It is notorious that the government of Kevin Rudd refused to deal with the Greens. On 1 September the impasse was ended with the signature of an ‘agreement’ between Julia Gillard and Bob Brown. The agreement included many of the reforms to parliamentary process that were simultaneously being negotiated with the independents. But it went much further. The prime minister agreed to meet with Bob Brown and Adam Bandt once a week while parliament is sitting. The Greens were accorded the right to formal briefings before legislation and the budget and to submit their own legislative proposals to the prime minister’s office for analysis and to the Treasury for costing. The government promised a debates commission, a parliamentary budgets office, an integrity commissioner, a parliamentary debate on the war in Afghanistan and the commissioning of a study of high-speed rail. Most importantly, the government agreed to the creation of a properly financed and serviced committee of parliamentarians and experts to investigate the best means by which a price on carbon could be introduced. The reason that Labor signed formal agreements with Andrew Wilkie and the two country independents is obvious. If the Gillard government was to survive it needed their votes. As Adam Bandt told us even before the election that he would never support an Abbott government, the reason the government decided to strike this formal agreement with the Greens is far less certain.
Clearly the agreement was a recognition that if the first real Gillard government is not to be a do-nothing administration it will have to rely on co-operation with the Greens, especially after 1 July next year when they will hold the balance of power in the Senate. But there was probably more to Labor’s decision than this. If the 2010 election proved anything, it was that if Labor wishes to continue to govern Australia beyond the present parliament it will have to be able to depend on the goodwill of the Greens. Because of preferential voting, at the present level of their support, the Greens are absolutely critical to Labor’s prospects. If Labor had not won something like 80% of the preferences of the Greens in the recent election, it would have been swept from office in an embarrassing landslide. From one angle the political arithmetic of the current situation is reminiscent of the one that determined the close relations between the Coalition and the Democratic Labor Party in the ’50s and ’60s where, as a result of the receipt of DLP preferences, the Coalition was returned to power in 1958, 1961, 1963, 1966 and 1969. From another, it is entirely different. The DLP took voters from Labor and passed their preferences to the Coalition. The Greens take voters from the ALP but then pass their preferences back to Labor. As a consequence of the peculiar political logic of the situation, Labor is simultaneously both a fierce opponent of the Greens in the battle for the left-leaning voter and a self-interested political friend, ultimately reliant for its survival on its opponent’s willingness to favour it with the overwhelming number of its preferences. Presumably the Greens expect something substantial from the 1 September agreement. Even a decision for an open ticket at the next election might sink Labor.

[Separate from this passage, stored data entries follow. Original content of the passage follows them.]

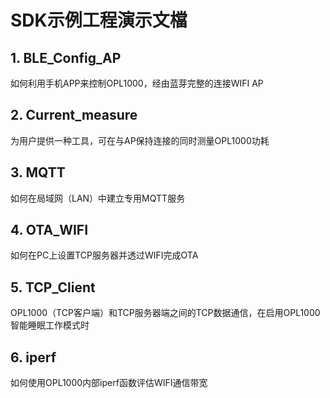 # SDK示例工程演示文檔  

## 1. BLE_Config_AP  
如何利用手机APP来控制OPL1000，经由蓝芽完整的连接WIFI AP  

## 2. Current_measure  
为用户提供一种工具，可在与AP保持连接的同时测量OPL1000功耗  

## 3. MQTT  
如何在局域网（LAN）中建立专用MQTT服务  

## 4. OTA_WIFI 
如何在PC上设置TCP服务器并透过WIFI完成OTA  

## 5. TCP_Client  
OPL1000（TCP客户端）和TCP服务器端之间的TCP数据通信，在启用OPL1000智能睡眠工作模式时  

## 6. iperf  
如何使用OPL1000内部iperf函数评估WIFI通信带宽  
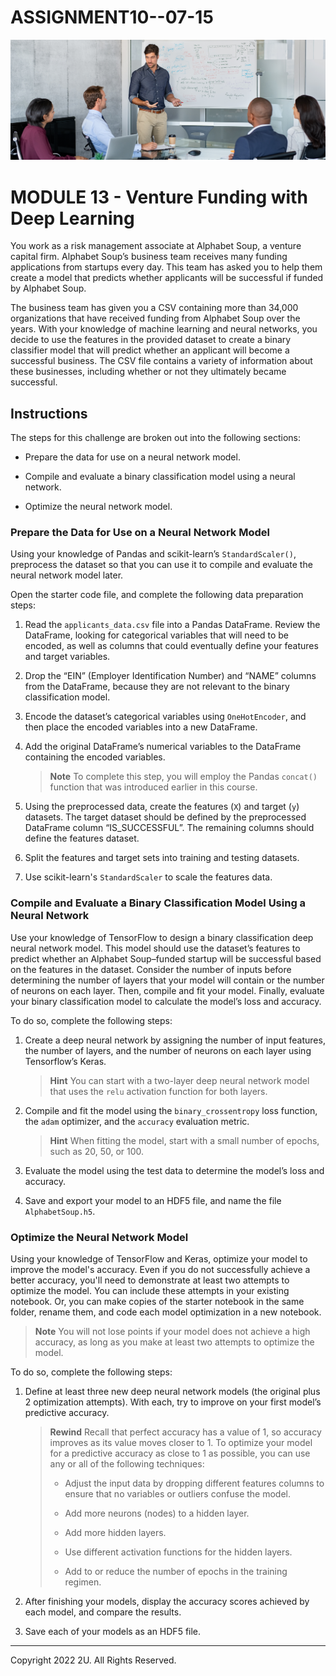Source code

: # ASSIGNMENT10--07-15

![Venture Funding](Images/13-challenge-image.png)

# MODULE 13 - Venture Funding with Deep Learning

You work as a risk management associate at Alphabet Soup, a venture capital firm. Alphabet Soup’s business team receives many funding applications from startups every day. This team has asked you to help them create a model that predicts whether applicants will be successful if funded by Alphabet Soup.

The business team has given you a CSV containing more than 34,000 organizations that have received funding from Alphabet Soup over the years. With your knowledge of machine learning and neural networks, you decide to use the features in the provided dataset to create a binary classifier model that will predict whether an applicant will become a successful business. The CSV file contains a variety of information about these businesses, including whether or not they ultimately became successful.

## Instructions

The steps for this challenge are broken out into the following sections:

* Prepare the data for use on a neural network model.

* Compile and evaluate a binary classification model using a neural network.

* Optimize the neural network model.

### Prepare the Data for Use on a Neural Network Model

Using your knowledge of Pandas and scikit-learn’s `StandardScaler()`, preprocess the dataset so that you can use it to compile and evaluate the neural network model later.

Open the starter code file, and complete the following data preparation steps:

1. Read the `applicants_data.csv` file into a Pandas DataFrame. Review the DataFrame, looking for categorical variables that will need to be encoded, as well as columns that could eventually define your features and target variables.

2. Drop the “EIN” (Employer Identification Number) and “NAME” columns from the DataFrame, because they are not relevant to the binary classification model.

3. Encode the dataset’s categorical variables using `OneHotEncoder`, and then place the encoded variables into a new DataFrame.

4. Add the original DataFrame’s numerical variables to the DataFrame containing the encoded variables.

    > **Note** To complete this step, you will employ the Pandas `concat()` function that was introduced earlier in this course.

5. Using the preprocessed data, create the features (`X`) and target (`y`) datasets. The target dataset should be defined by the preprocessed DataFrame column “IS_SUCCESSFUL”. The remaining columns should define the features dataset.

6. Split the features and target sets into training and testing datasets.

7. Use scikit-learn's `StandardScaler` to scale the features data.

### Compile and Evaluate a Binary Classification Model Using a Neural Network

Use your knowledge of TensorFlow to design a binary classification deep neural network model. This model should use the dataset’s features to predict whether an Alphabet Soup&ndash;funded startup will be successful based on the features in the dataset. Consider the number of inputs before determining the number of layers that your model will contain or the number of neurons on each layer. Then, compile and fit your model. Finally, evaluate your binary classification model to calculate the model’s loss and accuracy.

To do so, complete the following steps:

1. Create a deep neural network by assigning the number of input features, the number of layers, and the number of neurons on each layer using Tensorflow’s Keras.

    > **Hint** You can start with a two-layer deep neural network model that uses the `relu` activation function for both layers.

2. Compile and fit the model using the `binary_crossentropy` loss function, the `adam` optimizer, and the `accuracy` evaluation metric.

    > **Hint** When fitting the model, start with a small number of epochs, such as 20, 50, or 100.

3. Evaluate the model using the test data to determine the model’s loss and accuracy.

4. Save and export your model to an HDF5 file, and name the file `AlphabetSoup.h5`.

### Optimize the Neural Network Model

Using your knowledge of TensorFlow and Keras, optimize your model to improve the model's accuracy. Even if you do not successfully achieve a better accuracy, you'll need to demonstrate at least two attempts to optimize the model. You can include these attempts in your existing notebook. Or, you can make copies of the starter notebook in the same folder, rename them, and code each model optimization in a new notebook.

> **Note** You will not lose points if your model does not achieve a high accuracy, as long as you make at least two attempts to optimize the model.

To do so, complete the following steps:

1. Define at least three new deep neural network models (the original plus 2 optimization attempts). With each, try to improve on your first model’s predictive accuracy.

    > **Rewind** Recall that perfect accuracy has a value of 1, so accuracy improves as its value moves closer to 1. To optimize your model for a predictive accuracy as close to 1 as possible, you can use any or all of the following techniques:
    >
    > * Adjust the input data by dropping different features columns to ensure that no variables or outliers confuse the model.
    >
    > * Add more neurons (nodes) to a hidden layer.
    >
    > * Add more hidden layers.
    >
    > * Use different activation functions for the hidden layers.
    >
    > * Add to or reduce the number of epochs in the training regimen.

2. After finishing your models, display the accuracy scores achieved by each model, and compare the results.

3. Save each of your models as an HDF5 file.

---

Copyright 2022 2U. All Rights Reserved.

The electoral relationship between Labor and the Greens is, however, even more complicated than this. Prior to the 2010 election, Labor and the Greens were more or less equally reliant on each other. On the one hand, there were many seats in the House of Representatives where Labor relied on Greens preferences. On the other, where the vote the Greens could gain in the Senate was less than 10%, Labor was potentially capable of blocking the election of one of their candidates, as it did in Victoria in 2004 where Labor’s preference decision was largely responsible for the defeat of the Greens’ Richard Di Natale, with almost 9% of the primary vote, and the victory of Family First’s Steve Fielding, with a primary vote of less than 2%. In 2010 the balance of dependence tilted markedly in the favour of the Greens. In every state the Greens received more than 10% of the primary vote in the Senate; Labor’s capacity to block Greens candidates was accordingly much reduced. In the House of Representatives there was a swing of 5.4% against Labor and of 4% towards the Greens; without Greens preferences, Labor would have been destroyed. No doubt Gillard signed the agreement of 1 September at least in part because she realised that for the foreseeable future Labor will be more reliant on the Greens’ goodwill than the Greens will be reliant on Labor’s.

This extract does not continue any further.